OIDC(OpenID Connect) 简介
最近了解了一下认证体系中的 OIDC ,整理成一篇博客,主要包含 OIDC 中的概念,流程以及使用。在介绍这些之前,我们先要弄清楚 两个名词 Authorization 和 Authentication。
Authorization vs Authentication
这是 OKTA 对这两个名词的定义:
- Authentication, in the form of a key. The lock on the door only grants access to someone with the correct key in much the same way that a system only grants access to users who have the correct credentials.
- Authorization, in the form of permissions. Once inside, the person has the authorization to access the kitchen and open the cupboard that holds the pet food. The person may not have permission to go into the bedroom for a quick nap.
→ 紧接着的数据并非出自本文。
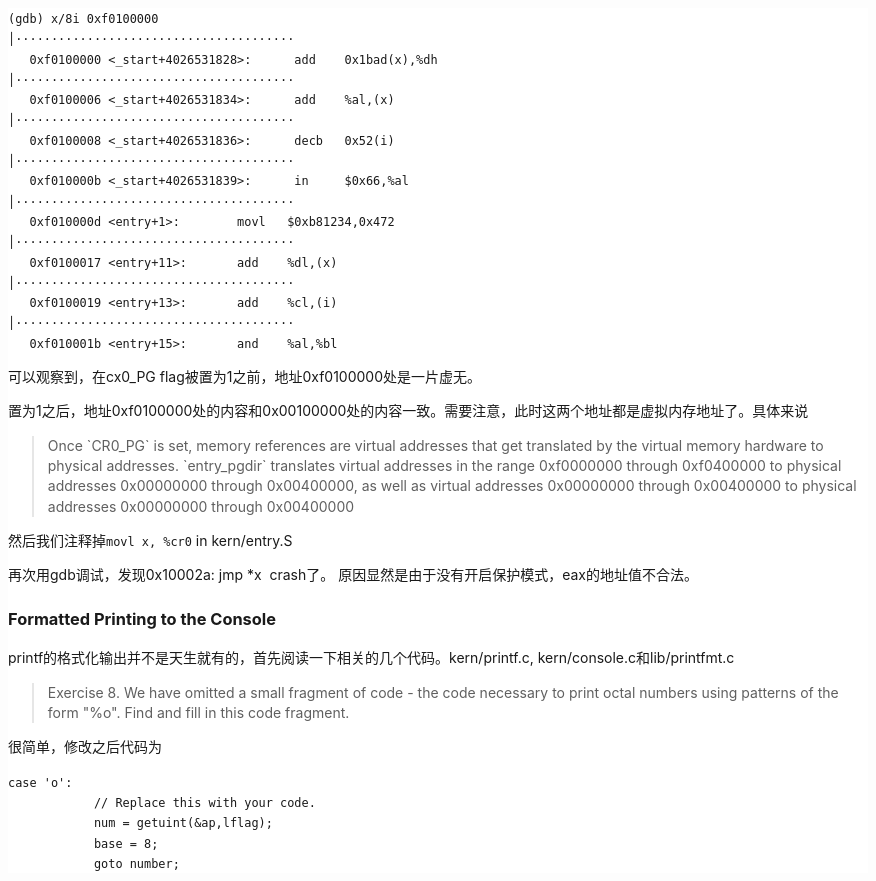     (gdb) x/8i 0xf0100000                                                                                                                                                      │·······································
       0xf0100000 <_start+4026531828>:      add    0x1bad(x),%dh                                                                                                            │·······································
       0xf0100006 <_start+4026531834>:      add    %al,(x)                                                                                                                  │·······································
       0xf0100008 <_start+4026531836>:      decb   0x52(i)                                                                                                                  │·······································
       0xf010000b <_start+4026531839>:      in     $0x66,%al                                                                                                                   │·······································
       0xf010000d <entry+1>:        movl   $0xb81234,0x472                                                                                                                     │·······································
       0xf0100017 <entry+11>:       add    %dl,(x)                                                                                                                          │·······································
       0xf0100019 <entry+13>:       add    %cl,(i)                                                                                                                          │·······································
       0xf010001b <entry+15>:       and    %al,%bl


可以观察到，在cx0_PG flag被置为1之前，地址0xf0100000处是一片虚无。

置为1之后，地址0xf0100000处的内容和0x00100000处的内容一致。需要注意，此时这两个地址都是虚拟内存地址了。具体来说


<blockquote>Once `CR0_PG` is set, memory references are virtual addresses that get translated by the virtual memory hardware to physical addresses. `entry_pgdir` translates virtual addresses in the range 0xf0000000 through 0xf0400000 to physical addresses 0x00000000 through 0x00400000, as well as virtual addresses 0x00000000 through 0x00400000 to physical addresses 0x00000000 through 0x00400000</blockquote>


然后我们注释掉`movl x, %cr0` in kern/entry.S

再次用gdb调试，发现0x10002a: jmp *x  crash了。 原因显然是由于没有开启保护模式，eax的地址值不合法。


### Formatted Printing to the Console


printf的格式化输出并不是天生就有的，首先阅读一下相关的几个代码。kern/printf.c, kern/console.c和lib/printfmt.c


<blockquote>Exercise 8. We have omitted a small fragment of code - the code necessary to print octal numbers using patterns of the form "%o". Find and fill in this code fragment.</blockquote>


很简单，修改之后代码为

    
    case 'o':
    			// Replace this with your code.
    			num = getuint(&ap,lflag);
    			base = 8;
    			goto number;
Authentication 通常是指校验是否是用户本人的这个过程,而 Authorization 则更多的是指用户是否有权限。通常我们都是先校验 是否是用户本人,然后再校验用户是否有权限。也就是先开始 Authentication,再开始 Authorization。下图是 Auth0 文章中 整理的两者的区别。
OAuth 2 简介
在了解 OIDC 之前,我们需要先了解 OAuth 2,因为 OIDC 是基于 OAuth 2 的流程之上的。在此之前,我们先以一个例子的方式来引入 整个场景。
假设现在我们想要以 Google 帐号来登录 Slack iOS 客户端,我们需要怎么做呢?有一种简单的方式是把用户名密码交给 Slack,这样 Slack 就能以我们的身份登录,但是这样有很大的安全隐患,如果Slack不小心泄漏了用户名密码,或者当我们想要撤销授权的时候,基本 就没有一个很好的办法。
因此我们需要一种授权协议,我们并不直接给第三方应用用户名密码,而是引入一个中间层,access_token。access_token 绑定代表 用户授权给三方应用某一些权限,比如读取用户用户名等资料、更新用户名等。OAuth 2 就是用来做这件事的协议。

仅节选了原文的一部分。